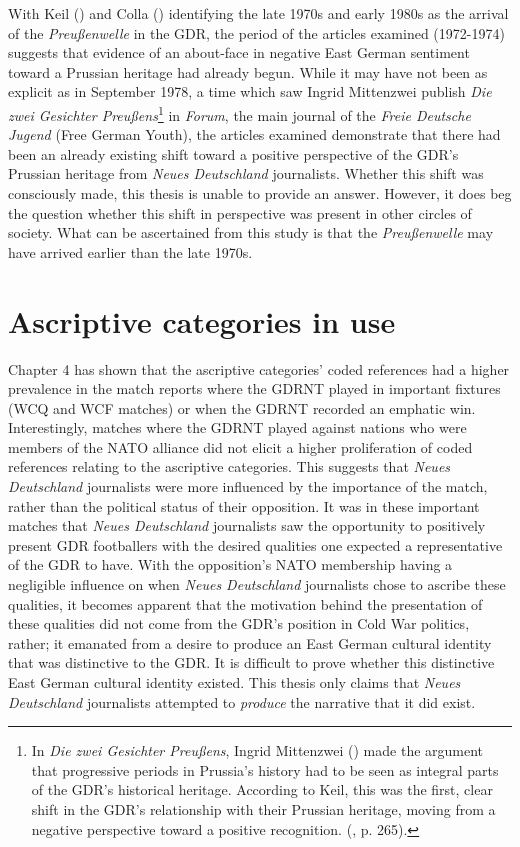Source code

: With Keil (\citeyear{keil2016}) and Colla (\citeyear{colla2019}) identifying the late 1970s and early 1980s as the arrival of the \textit{Preußenwelle} in the GDR, the period of the articles examined (1972-1974) suggests that evidence of an about-face in negative East German sentiment toward a Prussian heritage had already begun. While it may have not been as explicit as in September 1978, a time which saw Ingrid Mittenzwei publish \textit{Die zwei Gesichter Preußens}\footnote{In \textit{Die zwei Gesichter Preußens}, Ingrid Mittenzwei (\citeyear{mittenzwei1978}) made the argument that progressive periods in Prussia’s history had to be seen as integral parts of the GDR’s historical heritage. According to Keil, this was the first, clear shift in the GDR’s relationship with their Prussian heritage, moving from a negative perspective toward a positive recognition.  (\cite{keil2016}, p. 265).} in \textit{Forum}, the main journal of the \textit{Freie Deutsche Jugend} (Free German Youth), the articles examined demonstrate that there had been an already existing shift toward a positive perspective of the GDR’s Prussian heritage from \textit{Neues Deutschland} journalists. Whether this shift was consciously made, this thesis is unable to provide an answer. However, it does beg the question whether this shift in perspective was present in other circles of society. What can be ascertained from this study is that the \textit{Preußenwelle} may have arrived earlier than the late 1970s.

\section*{Ascriptive categories in use}

Chapter 4 has shown that the ascriptive categories’ coded references had a higher prevalence in the match reports where the GDRNT played in important fixtures (WCQ and WCF matches) or when the GDRNT recorded an emphatic win. Interestingly, matches where the GDRNT played against nations who were members of the NATO alliance did not elicit a higher proliferation of coded references relating to the ascriptive categories. This suggests that \textit{Neues Deutschland} journalists were more influenced by the importance of the match, rather than the political status of their opposition. It was in these important matches that \textit{Neues Deutschland} journalists saw the opportunity to positively present GDR footballers with the desired qualities one expected a representative of the GDR to have. With the opposition’s NATO membership having a negligible influence on when \textit{Neues Deutschland} journalists chose to ascribe these qualities, it becomes apparent that the motivation behind the presentation of these qualities did not come from the GDR’s position in Cold War politics, rather; it emanated from a desire to produce an East German cultural identity that was distinctive to the GDR. It is difficult to prove whether this distinctive East German cultural identity existed. This thesis only claims that \textit{Neues Deutschland} journalists attempted to \textit{produce} the narrative that it did exist.

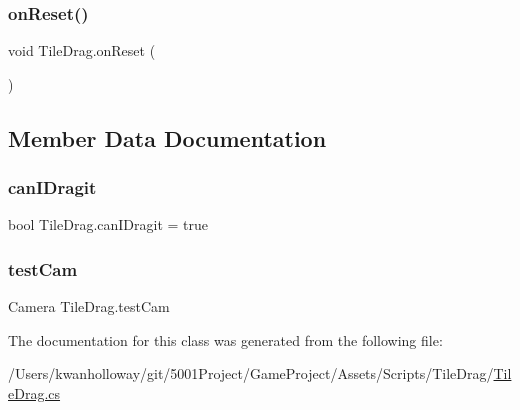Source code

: \mbox{\label{class_tile_drag_a1e6de5920e24560c0e2dc78663d476de}} 
\subsubsection{\texorpdfstring{on\+Reset()}{onReset()}}
{\footnotesize\ttfamily void Tile\+Drag.\+on\+Reset (\begin{DoxyParamCaption}{ }\end{DoxyParamCaption})}



\subsection{Member Data Documentation}
\mbox{\label{class_tile_drag_a24edf4664b06aaffd113f728a57867e3}} 
\subsubsection{\texorpdfstring{can\+I\+Dragit}{canIDragit}}
{\footnotesize\ttfamily bool Tile\+Drag.\+can\+I\+Dragit = true}

\mbox{\label{class_tile_drag_ade5547217c689f6d09d444bda707d1b3}} 
\subsubsection{\texorpdfstring{test\+Cam}{testCam}}
{\footnotesize\ttfamily Camera Tile\+Drag.\+test\+Cam}



The documentation for this class was generated from the following file\+:\begin{DoxyCompactItemize}
\item 
/\+Users/kwanholloway/git/5001\+Project/\+Game\+Project/\+Assets/\+Scripts/\+Tile\+Drag/\hyperlink{_tile_drag_8cs}{Tile\+Drag.\+cs}\end{DoxyCompactItemize}
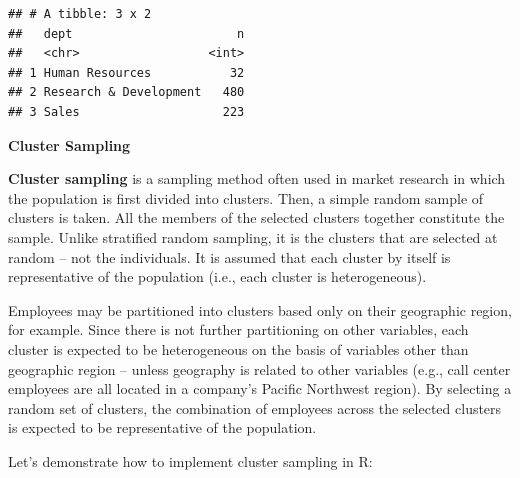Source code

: \documentclass[
]{book}
\newenvironment{Shaded}{\begin{snugshade}}{\end{snugshade}}
\newcommand{\AttributeTok}[1]{\textcolor[rgb]{0.77,0.63,0.00}{#1}}
\newcommand{\CommentTok}[1]{\textcolor[rgb]{0.56,0.35,0.01}{\textit{#1}}}
\newcommand{\DecValTok}[1]{\textcolor[rgb]{0.00,0.00,0.81}{#1}}
\newcommand{\FunctionTok}[1]{\textcolor[rgb]{0.00,0.00,0.00}{#1}}
\newcommand{\NormalTok}[1]{#1}
\newcommand{\OtherTok}[1]{\textcolor[rgb]{0.56,0.35,0.01}{#1}}
\newcommand{\SpecialCharTok}[1]{\textcolor[rgb]{0.00,0.00,0.00}{#1}}
\begin{document}
\begin{verbatim}
## # A tibble: 3 x 2
##   dept                       n
##   <chr>                  <int>
## 1 Human Resources           32
## 2 Research & Development   480
## 3 Sales                    223
\end{verbatim}

\textbf{Cluster Sampling}

\textbf{Cluster sampling} is a sampling method often used in market research in which the population is first divided into clusters. Then, a simple random sample of clusters is taken. All the members of the selected clusters together constitute the sample. Unlike stratified random sampling, it is the clusters that are selected at random -- not the individuals. It is assumed that each cluster by itself is representative of the population (i.e., each cluster is heterogeneous).

Employees may be partitioned into clusters based only on their geographic region, for example. Since there is not further partitioning on other variables, each cluster is expected to be heterogeneous on the basis of variables other than geographic region -- unless geography is related to other variables (e.g., call center employees are all located in a company's Pacific Northwest region). By selecting a random set of clusters, the combination of employees across the selected clusters is expected to be representative of the population.

Let's demonstrate how to implement cluster sampling in R:

\begin{Shaded}
\end{Shaded}
\end{document}
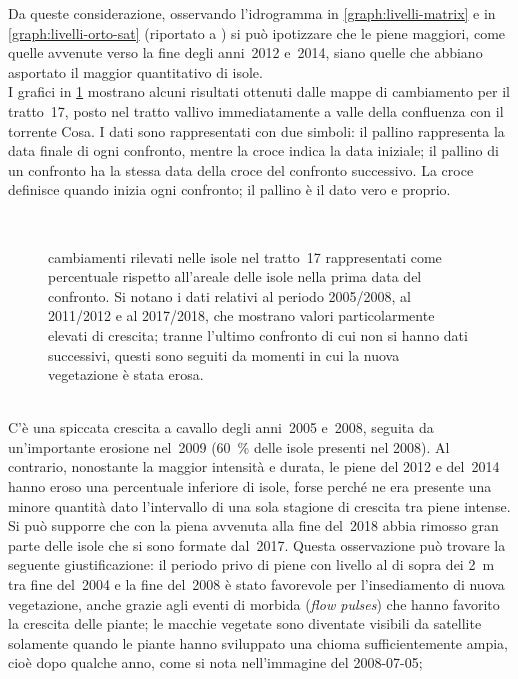 Da queste considerazione, osservando l'idrogramma in \cref{graph:livelli-matrix} e in \cref{graph:livelli-orto-sat} (riportato a ) si può ipotizzare che le piene maggiori, come quelle avvenute verso la fine degli anni~2012 e~2014, siano quelle che abbiano asportato il maggior quantitativo di isole.
\\
I grafici in \cref{graph:tr-17-camb} mostrano alcuni risultati ottenuti dalle mappe di cambiamento per il tratto~17, posto nel tratto vallivo immediatamente a valle della confluenza con il torrente Cosa.
I dati sono rappresentati con due simboli: il pallino rappresenta la data finale di ogni confronto, mentre la croce indica la data iniziale; il pallino di un confronto ha la stessa data della croce del confronto successivo. 
La croce definisce quando inizia ogni confronto; il pallino è il dato vero e proprio.
%
\begin{figure}
	\centering
	
	\\
	
	\caption[cambiamenti esperiti dalle isole nel tratto~17]{cambiamenti rilevati nelle isole nel tratto~17 rappresentati come percentuale rispetto all'areale delle isole nella prima data del confronto. 
	Si notano i dati relativi al periodo 2005/2008, al 2011/2012 e al 2017/2018, che mostrano valori particolarmente elevati di crescita; tranne l'ultimo confronto di cui non si hanno dati successivi, questi sono seguiti da momenti in cui la nuova vegetazione è stata erosa.}
	\label{graph:tr-17-camb}
\end{figure}
%
\\
C'è una spiccata crescita a cavallo degli anni~2005 e~2008, seguita da un'importante erosione nel~2009 (\SI{60}{\percent} delle isole presenti nel 2008).
Al contrario, nonostante la maggior intensità e durata, le piene del 2012 e del~2014 hanno eroso una percentuale inferiore di isole, forse perché ne era presente una minore quantità dato l'intervallo di una sola stagione di crescita tra piene intense.
\\
Si può supporre che con la piena avvenuta alla fine del~2018 abbia rimosso gran parte delle isole che si sono formate dal~2017.
Questa osservazione può trovare la seguente giustificazione: il periodo privo di piene con livello al di sopra dei \SI{2}{\m} tra fine del~2004 e la fine del~2008 è stato favorevole per l'insediamento di nuova vegetazione, anche grazie agli eventi di morbida (\emph{flow pulses}) che hanno favorito la crescita delle piante;
le macchie vegetate sono diventate visibili da satellite solamente quando le piante hanno sviluppato una chioma sufficientemente ampia, cioè dopo qualche anno, come si nota nell'immagine del 2008-07-05;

+--

About this exercise: Go through the entries and retype them exactly, except for the images.

Response area:
Source code

: With Keil (\citeyear{keil2016}) and Colla (\citeyear{colla2019}) identifying the late 1970s and early 1980s as the arrival of the \textit{Preußenwelle} in the GDR, the period of the articles examined (1972-1974) suggests that evidence of an about-face in negative East German sentiment toward a Prussian heritage had already begun. While it may have not been as explicit as in September 1978, a time which saw Ingrid Mittenzwei publish \textit{Die zwei Gesichter Preußens}\footnote{In \textit{Die zwei Gesichter Preußens}, Ingrid Mittenzwei (\citeyear{mittenzwei1978}) made the argument that progressive periods in Prussia’s history had to be seen as integral parts of the GDR’s historical heritage. According to Keil, this was the first, clear shift in the GDR’s relationship with their Prussian heritage, moving from a negative perspective toward a positive recognition.  (\cite{keil2016}, p. 265).} in \textit{Forum}, the main journal of the \textit{Freie Deutsche Jugend} (Free German Youth), the articles examined demonstrate that there had been an already existing shift toward a positive perspective of the GDR’s Prussian heritage from \textit{Neues Deutschland} journalists. Whether this shift was consciously made, this thesis is unable to provide an answer. However, it does beg the question whether this shift in perspective was present in other circles of society. What can be ascertained from this study is that the \textit{Preußenwelle} may have arrived earlier than the late 1970s.

\section*{Ascriptive categories in use}

Chapter 4 has shown that the ascriptive categories’ coded references had a higher prevalence in the match reports where the GDRNT played in important fixtures (WCQ and WCF matches) or when the GDRNT recorded an emphatic win. Interestingly, matches where the GDRNT played against nations who were members of the NATO alliance did not elicit a higher proliferation of coded references relating to the ascriptive categories. This suggests that \textit{Neues Deutschland} journalists were more influenced by the importance of the match, rather than the political status of their opposition. It was in these important matches that \textit{Neues Deutschland} journalists saw the opportunity to positively present GDR footballers with the desired qualities one expected a representative of the GDR to have. With the opposition’s NATO membership having a negligible influence on when \textit{Neues Deutschland} journalists chose to ascribe these qualities, it becomes apparent that the motivation behind the presentation of these qualities did not come from the GDR’s position in Cold War politics, rather; it emanated from a desire to produce an East German cultural identity that was distinctive to the GDR. It is difficult to prove whether this distinctive East German cultural identity existed. This thesis only claims that \textit{Neues Deutschland} journalists attempted to \textit{produce} the narrative that it did exist.

Source code

: \mbox{\label{class_tile_drag_a1e6de5920e24560c0e2dc78663d476de}} 
\subsubsection{\texorpdfstring{on\+Reset()}{onReset()}}
{\footnotesize\ttfamily void Tile\+Drag.\+on\+Reset (\begin{DoxyParamCaption}{ }\end{DoxyParamCaption})}



\subsection{Member Data Documentation}
\mbox{\label{class_tile_drag_a24edf4664b06aaffd113f728a57867e3}} 
\subsubsection{\texorpdfstring{can\+I\+Dragit}{canIDragit}}
{\footnotesize\ttfamily bool Tile\+Drag.\+can\+I\+Dragit = true}

\mbox{\label{class_tile_drag_ade5547217c689f6d09d444bda707d1b3}} 
\subsubsection{\texorpdfstring{test\+Cam}{testCam}}
{\footnotesize\ttfamily Camera Tile\+Drag.\+test\+Cam}



The documentation for this class was generated from the following file\+:\begin{DoxyCompactItemize}
\item 
/\+Users/kwanholloway/git/5001\+Project/\+Game\+Project/\+Assets/\+Scripts/\+Tile\+Drag/\hyperlink{_tile_drag_8cs}{Tile\+Drag.\+cs}\end{DoxyCompactItemize}
Source code

: \documentclass[
]{book}
\newenvironment{Shaded}{\begin{snugshade}}{\end{snugshade}}
\newcommand{\AttributeTok}[1]{\textcolor[rgb]{0.77,0.63,0.00}{#1}}
\newcommand{\CommentTok}[1]{\textcolor[rgb]{0.56,0.35,0.01}{\textit{#1}}}
\newcommand{\DecValTok}[1]{\textcolor[rgb]{0.00,0.00,0.81}{#1}}
\newcommand{\FunctionTok}[1]{\textcolor[rgb]{0.00,0.00,0.00}{#1}}
\newcommand{\NormalTok}[1]{#1}
\newcommand{\OtherTok}[1]{\textcolor[rgb]{0.56,0.35,0.01}{#1}}
\newcommand{\SpecialCharTok}[1]{\textcolor[rgb]{0.00,0.00,0.00}{#1}}
\begin{document}
\begin{verbatim}
## # A tibble: 3 x 2
##   dept                       n
##   <chr>                  <int>
## 1 Human Resources           32
## 2 Research & Development   480
## 3 Sales                    223
\end{verbatim}

\textbf{Cluster Sampling}

\textbf{Cluster sampling} is a sampling method often used in market research in which the population is first divided into clusters. Then, a simple random sample of clusters is taken. All the members of the selected clusters together constitute the sample. Unlike stratified random sampling, it is the clusters that are selected at random -- not the individuals. It is assumed that each cluster by itself is representative of the population (i.e., each cluster is heterogeneous).

Employees may be partitioned into clusters based only on their geographic region, for example. Since there is not further partitioning on other variables, each cluster is expected to be heterogeneous on the basis of variables other than geographic region -- unless geography is related to other variables (e.g., call center employees are all located in a company's Pacific Northwest region). By selecting a random set of clusters, the combination of employees across the selected clusters is expected to be representative of the population.

Let's demonstrate how to implement cluster sampling in R:

\begin{Shaded}
\end{Shaded}
\end{document}
 Da queste considerazione, osservando l'idrogramma in \cref{graph:livelli-matrix} e in \cref{graph:livelli-orto-sat} (riportato a ) si può ipotizzare che le piene maggiori, come quelle avvenute verso la fine degli anni~2012 e~2014, siano quelle che abbiano asportato il maggior quantitativo di isole.
\\
I grafici in \cref{graph:tr-17-camb} mostrano alcuni risultati ottenuti dalle mappe di cambiamento per il tratto~17, posto nel tratto vallivo immediatamente a valle della confluenza con il torrente Cosa.
I dati sono rappresentati con due simboli: il pallino rappresenta la data finale di ogni confronto, mentre la croce indica la data iniziale; il pallino di un confronto ha la stessa data della croce del confronto successivo. 
La croce definisce quando inizia ogni confronto; il pallino è il dato vero e proprio.
%
\begin{figure}
	\centering
	
	\\
	
	\caption[cambiamenti esperiti dalle isole nel tratto~17]{cambiamenti rilevati nelle isole nel tratto~17 rappresentati come percentuale rispetto all'areale delle isole nella prima data del confronto. 
	Si notano i dati relativi al periodo 2005/2008, al 2011/2012 e al 2017/2018, che mostrano valori particolarmente elevati di crescita; tranne l'ultimo confronto di cui non si hanno dati successivi, questi sono seguiti da momenti in cui la nuova vegetazione è stata erosa.}
	\label{graph:tr-17-camb}
\end{figure}
%
\\
C'è una spiccata crescita a cavallo degli anni~2005 e~2008, seguita da un'importante erosione nel~2009 (\SI{60}{\percent} delle isole presenti nel 2008).
Al contrario, nonostante la maggior intensità e durata, le piene del 2012 e del~2014 hanno eroso una percentuale inferiore di isole, forse perché ne era presente una minore quantità dato l'intervallo di una sola stagione di crescita tra piene intense.
\\
Si può supporre che con la piena avvenuta alla fine del~2018 abbia rimosso gran parte delle isole che si sono formate dal~2017.
Questa osservazione può trovare la seguente giustificazione: il periodo privo di piene con livello al di sopra dei \SI{2}{\m} tra fine del~2004 e la fine del~2008 è stato favorevole per l'insediamento di nuova vegetazione, anche grazie agli eventi di morbida (\emph{flow pulses}) che hanno favorito la crescita delle piante;
le macchie vegetate sono diventate visibili da satellite solamente quando le piante hanno sviluppato una chioma sufficientemente ampia, cioè dopo qualche anno, come si nota nell'immagine del 2008-07-05;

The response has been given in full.